Important: Please read the installation page for details about how to install the toolboxes. $\newcommand{\dotp}[2]{\langle #1, #2 \rangle}$ $\newcommand{\enscond}[2]{\lbrace #1, #2 \rbrace}$ $\newcommand{\pd}[2]{ \frac{ \partial #1}{\partial #2} }$ $\newcommand{\umin}[1]{\underset{#1}{\min}\;}$ $\newcommand{\umax}[1]{\underset{#1}{\max}\;}$ $\newcommand{\umin}[1]{\underset{#1}{\min}\;}$ $\newcommand{\uargmin}[1]{\underset{#1}{argmin}\;}$ $\newcommand{\norm}[1]{\|#1\|}$ $\newcommand{\abs}[1]{\left|#1\right|}$ $\newcommand{\choice}[1]{ \left\{ \begin{array}{l} #1 \end{array} \right. }$ $\newcommand{\pa}[1]{\left(#1\right)}$ $\newcommand{\diag}[1]{{diag}\left( #1 \right)}$ $\newcommand{\qandq}{\quad\text{and}\quad}$ $\newcommand{\qwhereq}{\quad\text{where}\quad}$ $\newcommand{\qifq}{ \quad \text{if} \quad }$ $\newcommand{\qarrq}{ \quad \Longrightarrow \quad }$ $\newcommand{\ZZ}{\mathbb{Z}}$ $\newcommand{\CC}{\mathbb{C}}$ $\newcommand{\RR}{\mathbb{R}}$ $\newcommand{\EE}{\mathbb{E}}$ $\newcommand{\Zz}{\mathcal{Z}}$ $\newcommand{\Ww}{\mathcal{W}}$ $\newcommand{\Vv}{\mathcal{V}}$ $\newcommand{\Nn}{\mathcal{N}}$ $\newcommand{\NN}{\mathcal{N}}$ $\newcommand{\Hh}{\mathcal{H}}$ $\newcommand{\Bb}{\mathcal{B}}$ $\newcommand{\Ee}{\mathcal{E}}$ $\newcommand{\Cc}{\mathcal{C}}$ $\newcommand{\Gg}{\mathcal{G}}$ $\newcommand{\Ss}{\mathcal{S}}$ $\newcommand{\Pp}{\mathcal{P}}$ $\newcommand{\Ff}{\mathcal{F}}$ $\newcommand{\Xx}{\mathcal{X}}$ $\newcommand{\Mm}{\mathcal{M}}$ $\newcommand{\Ii}{\mathcal{I}}$ $\newcommand{\Dd}{\mathcal{D}}$ $\newcommand{\Ll}{\mathcal{L}}$ $\newcommand{\Tt}{\mathcal{T}}$ $\newcommand{\si}{\sigma}$ $\newcommand{\al}{\alpha}$ $\newcommand{\la}{\lambda}$ $\newcommand{\ga}{\gamma}$ $\newcommand{\Ga}{\Gamma}$ $\newcommand{\La}{\Lambda}$ $\newcommand{\si}{\sigma}$ $\newcommand{\Si}{\Sigma}$ $\newcommand{\be}{\beta}$ $\newcommand{\de}{\delta}$ $\newcommand{\De}{\Delta}$ $\newcommand{\phi}{\varphi}$ $\newcommand{\th}{\theta}$ $\newcommand{\om}{\omega}$ $\newcommand{\Om}{\Omega}$

This numerical tour uses several orthogonal bases to perform non-linear image approximation.

In [1]:
from __future__ import division

import numpy as np
import scipy as scp
import pylab as pyl
import matplotlib.pyplot as plt

from nt_toolbox.general import *
from nt_toolbox.signal import *

import warnings
warnings.filterwarnings('ignore')

%matplotlib inline
%load_ext autoreload
%autoreload 2

Best $M$-terms Non-linear Approximation

This tours makes use of an orthogonal base $ \Bb = \{ \psi_m \}_{m=0}^{N-1} $ of the space $\RR^N$ of the images with $N$ pixels.

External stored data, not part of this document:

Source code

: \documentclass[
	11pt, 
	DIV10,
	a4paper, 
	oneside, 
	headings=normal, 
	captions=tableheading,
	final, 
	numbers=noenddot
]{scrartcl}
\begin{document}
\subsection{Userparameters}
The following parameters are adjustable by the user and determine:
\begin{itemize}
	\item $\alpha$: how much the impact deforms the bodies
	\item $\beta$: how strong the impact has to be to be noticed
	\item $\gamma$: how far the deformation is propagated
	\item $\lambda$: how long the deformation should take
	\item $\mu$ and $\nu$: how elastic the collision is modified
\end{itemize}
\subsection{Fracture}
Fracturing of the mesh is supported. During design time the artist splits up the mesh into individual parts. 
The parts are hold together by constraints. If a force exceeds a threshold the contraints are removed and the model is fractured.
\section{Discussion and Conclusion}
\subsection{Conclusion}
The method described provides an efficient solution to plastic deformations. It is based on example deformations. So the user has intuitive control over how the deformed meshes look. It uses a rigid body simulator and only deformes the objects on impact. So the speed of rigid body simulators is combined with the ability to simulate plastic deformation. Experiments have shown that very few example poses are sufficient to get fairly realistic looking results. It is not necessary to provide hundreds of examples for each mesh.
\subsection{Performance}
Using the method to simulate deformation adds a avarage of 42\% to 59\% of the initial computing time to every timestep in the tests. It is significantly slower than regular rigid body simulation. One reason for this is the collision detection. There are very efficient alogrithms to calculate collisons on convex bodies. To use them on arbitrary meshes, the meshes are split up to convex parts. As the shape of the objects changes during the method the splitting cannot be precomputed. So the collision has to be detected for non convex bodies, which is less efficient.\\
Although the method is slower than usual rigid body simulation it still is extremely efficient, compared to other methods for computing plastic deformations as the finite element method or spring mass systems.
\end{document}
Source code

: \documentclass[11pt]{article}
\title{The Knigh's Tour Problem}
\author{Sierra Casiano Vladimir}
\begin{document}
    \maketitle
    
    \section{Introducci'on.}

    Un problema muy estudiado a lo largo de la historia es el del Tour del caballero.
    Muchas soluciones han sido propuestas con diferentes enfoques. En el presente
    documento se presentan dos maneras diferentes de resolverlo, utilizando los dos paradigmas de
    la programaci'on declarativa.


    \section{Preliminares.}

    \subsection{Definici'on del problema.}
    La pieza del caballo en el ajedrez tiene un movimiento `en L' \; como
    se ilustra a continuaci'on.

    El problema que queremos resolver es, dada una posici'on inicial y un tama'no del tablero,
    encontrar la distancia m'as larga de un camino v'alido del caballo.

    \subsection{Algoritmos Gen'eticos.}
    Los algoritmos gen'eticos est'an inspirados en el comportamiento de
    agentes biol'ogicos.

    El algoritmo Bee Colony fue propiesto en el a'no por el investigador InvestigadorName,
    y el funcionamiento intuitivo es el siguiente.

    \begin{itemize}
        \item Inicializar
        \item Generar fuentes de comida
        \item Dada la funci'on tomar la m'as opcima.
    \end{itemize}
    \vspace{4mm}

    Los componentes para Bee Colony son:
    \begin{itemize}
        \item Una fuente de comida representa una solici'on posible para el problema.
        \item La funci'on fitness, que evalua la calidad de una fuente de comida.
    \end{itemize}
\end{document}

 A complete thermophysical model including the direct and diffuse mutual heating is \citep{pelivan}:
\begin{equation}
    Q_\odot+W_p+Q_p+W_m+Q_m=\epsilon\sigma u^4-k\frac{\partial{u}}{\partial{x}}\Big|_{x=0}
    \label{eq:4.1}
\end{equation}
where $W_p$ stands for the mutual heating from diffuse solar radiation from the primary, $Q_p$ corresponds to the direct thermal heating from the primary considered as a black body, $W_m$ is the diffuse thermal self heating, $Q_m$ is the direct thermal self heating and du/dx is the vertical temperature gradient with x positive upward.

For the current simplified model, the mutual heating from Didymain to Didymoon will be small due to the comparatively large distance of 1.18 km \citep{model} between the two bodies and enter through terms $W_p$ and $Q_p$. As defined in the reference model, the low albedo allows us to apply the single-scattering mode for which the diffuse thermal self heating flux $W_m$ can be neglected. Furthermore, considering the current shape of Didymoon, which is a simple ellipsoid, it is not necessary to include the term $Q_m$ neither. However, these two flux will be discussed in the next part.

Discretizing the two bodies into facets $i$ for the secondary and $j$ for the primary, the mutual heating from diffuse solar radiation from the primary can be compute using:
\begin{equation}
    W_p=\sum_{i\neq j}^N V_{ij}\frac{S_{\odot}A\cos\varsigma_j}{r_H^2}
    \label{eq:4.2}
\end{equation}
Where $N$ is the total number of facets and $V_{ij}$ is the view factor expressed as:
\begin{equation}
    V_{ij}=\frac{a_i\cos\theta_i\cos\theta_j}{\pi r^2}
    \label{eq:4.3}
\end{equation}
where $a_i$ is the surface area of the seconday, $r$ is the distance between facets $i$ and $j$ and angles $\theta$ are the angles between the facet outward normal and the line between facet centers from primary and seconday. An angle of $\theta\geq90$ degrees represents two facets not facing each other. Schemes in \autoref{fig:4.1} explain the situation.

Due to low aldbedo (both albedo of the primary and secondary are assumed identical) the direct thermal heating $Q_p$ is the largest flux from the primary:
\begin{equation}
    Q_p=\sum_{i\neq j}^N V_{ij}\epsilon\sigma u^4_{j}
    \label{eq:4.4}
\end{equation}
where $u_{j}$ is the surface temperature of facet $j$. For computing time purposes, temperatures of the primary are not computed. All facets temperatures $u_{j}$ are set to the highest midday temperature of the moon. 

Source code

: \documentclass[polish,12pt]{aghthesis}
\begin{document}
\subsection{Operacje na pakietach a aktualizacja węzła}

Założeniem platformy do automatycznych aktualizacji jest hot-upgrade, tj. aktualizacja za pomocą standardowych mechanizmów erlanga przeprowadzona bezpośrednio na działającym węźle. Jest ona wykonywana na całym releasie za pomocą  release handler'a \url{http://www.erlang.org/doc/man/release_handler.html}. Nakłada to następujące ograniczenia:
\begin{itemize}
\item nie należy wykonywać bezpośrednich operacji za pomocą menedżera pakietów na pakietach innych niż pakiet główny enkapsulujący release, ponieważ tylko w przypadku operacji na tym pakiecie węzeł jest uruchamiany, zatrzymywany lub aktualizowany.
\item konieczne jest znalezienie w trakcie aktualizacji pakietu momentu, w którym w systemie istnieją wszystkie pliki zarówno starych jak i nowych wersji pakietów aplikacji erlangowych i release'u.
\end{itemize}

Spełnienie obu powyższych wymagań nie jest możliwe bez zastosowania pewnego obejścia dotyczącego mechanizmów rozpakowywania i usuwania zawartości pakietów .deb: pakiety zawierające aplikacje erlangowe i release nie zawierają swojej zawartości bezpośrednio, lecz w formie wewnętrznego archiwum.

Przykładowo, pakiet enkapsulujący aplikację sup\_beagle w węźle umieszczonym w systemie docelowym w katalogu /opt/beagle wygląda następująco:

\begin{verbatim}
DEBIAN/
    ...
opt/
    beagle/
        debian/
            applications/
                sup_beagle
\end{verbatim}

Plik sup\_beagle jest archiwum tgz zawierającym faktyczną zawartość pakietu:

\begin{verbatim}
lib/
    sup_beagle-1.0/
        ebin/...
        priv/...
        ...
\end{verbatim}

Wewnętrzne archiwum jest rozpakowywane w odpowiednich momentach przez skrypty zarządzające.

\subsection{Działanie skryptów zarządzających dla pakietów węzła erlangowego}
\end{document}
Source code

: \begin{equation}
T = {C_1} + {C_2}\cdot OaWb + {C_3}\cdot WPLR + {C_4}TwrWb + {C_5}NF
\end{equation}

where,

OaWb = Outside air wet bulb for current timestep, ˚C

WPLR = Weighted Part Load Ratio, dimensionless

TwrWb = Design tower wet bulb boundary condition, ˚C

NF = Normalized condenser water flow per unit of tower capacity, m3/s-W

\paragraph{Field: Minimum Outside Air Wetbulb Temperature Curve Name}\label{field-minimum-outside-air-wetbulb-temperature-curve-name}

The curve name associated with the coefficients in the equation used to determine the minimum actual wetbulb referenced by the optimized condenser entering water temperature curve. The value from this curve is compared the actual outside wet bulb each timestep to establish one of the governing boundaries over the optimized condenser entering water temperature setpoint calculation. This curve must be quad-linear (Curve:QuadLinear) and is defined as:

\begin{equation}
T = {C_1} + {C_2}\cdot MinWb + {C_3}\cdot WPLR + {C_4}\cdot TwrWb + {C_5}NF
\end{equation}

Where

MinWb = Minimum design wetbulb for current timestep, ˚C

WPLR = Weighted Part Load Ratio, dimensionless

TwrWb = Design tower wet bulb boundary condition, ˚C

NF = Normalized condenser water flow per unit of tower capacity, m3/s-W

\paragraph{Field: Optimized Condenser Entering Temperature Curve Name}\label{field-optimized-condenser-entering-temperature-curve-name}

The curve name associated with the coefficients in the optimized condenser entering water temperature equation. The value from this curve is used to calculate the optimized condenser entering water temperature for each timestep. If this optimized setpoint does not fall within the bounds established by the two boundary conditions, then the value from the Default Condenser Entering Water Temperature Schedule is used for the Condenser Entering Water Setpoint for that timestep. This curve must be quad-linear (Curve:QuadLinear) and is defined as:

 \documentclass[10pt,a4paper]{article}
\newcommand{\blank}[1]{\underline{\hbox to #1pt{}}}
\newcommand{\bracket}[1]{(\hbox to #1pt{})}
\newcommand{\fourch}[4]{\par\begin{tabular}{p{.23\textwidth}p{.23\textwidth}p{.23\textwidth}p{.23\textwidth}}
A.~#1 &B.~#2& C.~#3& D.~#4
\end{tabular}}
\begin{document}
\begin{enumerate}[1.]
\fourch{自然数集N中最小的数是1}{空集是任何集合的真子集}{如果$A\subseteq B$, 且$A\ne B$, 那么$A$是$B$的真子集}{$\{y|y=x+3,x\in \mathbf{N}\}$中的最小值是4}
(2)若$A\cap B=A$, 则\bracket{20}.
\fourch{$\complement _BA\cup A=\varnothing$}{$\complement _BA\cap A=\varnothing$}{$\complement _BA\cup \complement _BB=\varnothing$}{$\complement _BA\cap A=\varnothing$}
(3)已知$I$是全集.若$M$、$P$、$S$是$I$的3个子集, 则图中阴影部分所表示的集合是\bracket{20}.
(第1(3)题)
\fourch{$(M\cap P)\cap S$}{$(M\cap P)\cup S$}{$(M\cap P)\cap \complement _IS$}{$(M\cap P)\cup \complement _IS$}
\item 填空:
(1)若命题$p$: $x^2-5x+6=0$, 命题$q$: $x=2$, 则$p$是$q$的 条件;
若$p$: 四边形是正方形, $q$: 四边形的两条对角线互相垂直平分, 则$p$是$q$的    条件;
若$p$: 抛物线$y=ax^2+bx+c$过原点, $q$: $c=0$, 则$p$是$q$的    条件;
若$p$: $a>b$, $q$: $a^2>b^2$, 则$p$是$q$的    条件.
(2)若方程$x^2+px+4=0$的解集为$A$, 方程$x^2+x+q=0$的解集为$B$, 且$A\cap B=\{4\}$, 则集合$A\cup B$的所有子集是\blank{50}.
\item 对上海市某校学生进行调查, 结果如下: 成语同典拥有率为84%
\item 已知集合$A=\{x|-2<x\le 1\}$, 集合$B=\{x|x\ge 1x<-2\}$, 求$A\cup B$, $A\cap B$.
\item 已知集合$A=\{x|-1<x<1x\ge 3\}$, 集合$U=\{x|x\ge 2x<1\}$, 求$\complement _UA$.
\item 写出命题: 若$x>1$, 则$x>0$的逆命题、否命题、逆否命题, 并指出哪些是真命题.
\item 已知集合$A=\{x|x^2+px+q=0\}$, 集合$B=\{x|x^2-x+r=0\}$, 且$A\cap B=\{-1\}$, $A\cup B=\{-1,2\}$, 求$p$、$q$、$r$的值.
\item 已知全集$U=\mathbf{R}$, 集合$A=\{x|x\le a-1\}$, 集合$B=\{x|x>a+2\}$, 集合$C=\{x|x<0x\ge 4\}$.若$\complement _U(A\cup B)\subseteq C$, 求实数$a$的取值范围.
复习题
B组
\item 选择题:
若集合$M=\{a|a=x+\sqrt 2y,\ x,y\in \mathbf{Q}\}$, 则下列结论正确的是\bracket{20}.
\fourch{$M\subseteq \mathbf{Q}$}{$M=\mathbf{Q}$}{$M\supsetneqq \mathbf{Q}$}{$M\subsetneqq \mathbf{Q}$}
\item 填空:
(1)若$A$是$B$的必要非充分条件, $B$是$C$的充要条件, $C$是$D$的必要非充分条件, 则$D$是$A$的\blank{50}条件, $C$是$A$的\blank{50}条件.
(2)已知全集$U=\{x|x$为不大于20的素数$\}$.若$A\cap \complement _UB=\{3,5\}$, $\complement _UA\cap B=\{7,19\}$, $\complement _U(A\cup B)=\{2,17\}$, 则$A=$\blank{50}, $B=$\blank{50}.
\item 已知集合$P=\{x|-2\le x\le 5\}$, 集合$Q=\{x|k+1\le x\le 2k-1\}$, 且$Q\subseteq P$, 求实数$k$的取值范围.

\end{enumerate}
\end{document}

The best $M$-term approximation of $f$ is obtained by a non-linear thresholding

$$ f_M = \sum_{ \abs{\dotp{f}{\psi_m}}>T } \dotp{f}{\psi_m} \psi_m, $$ where the value of $T>0$ should be carefully selected so that only $M$ coefficients are not thresholded, i.e.

$$ \abs{ \enscond{m}{ \abs{\dotp{f}{\psi_m}}>T } } = M. $$

The goal is to use an ortho-basis $ \Bb $ so that the error $ \norm{f-f_M} $ decays as fast as possible when $M$ increases, for a large class of images.

This tour studies several different orthogonal bases: Fourier, wavelets (which is at the heart of JPEG-2000), cosine, local cosine (which is at the heart of JPEG).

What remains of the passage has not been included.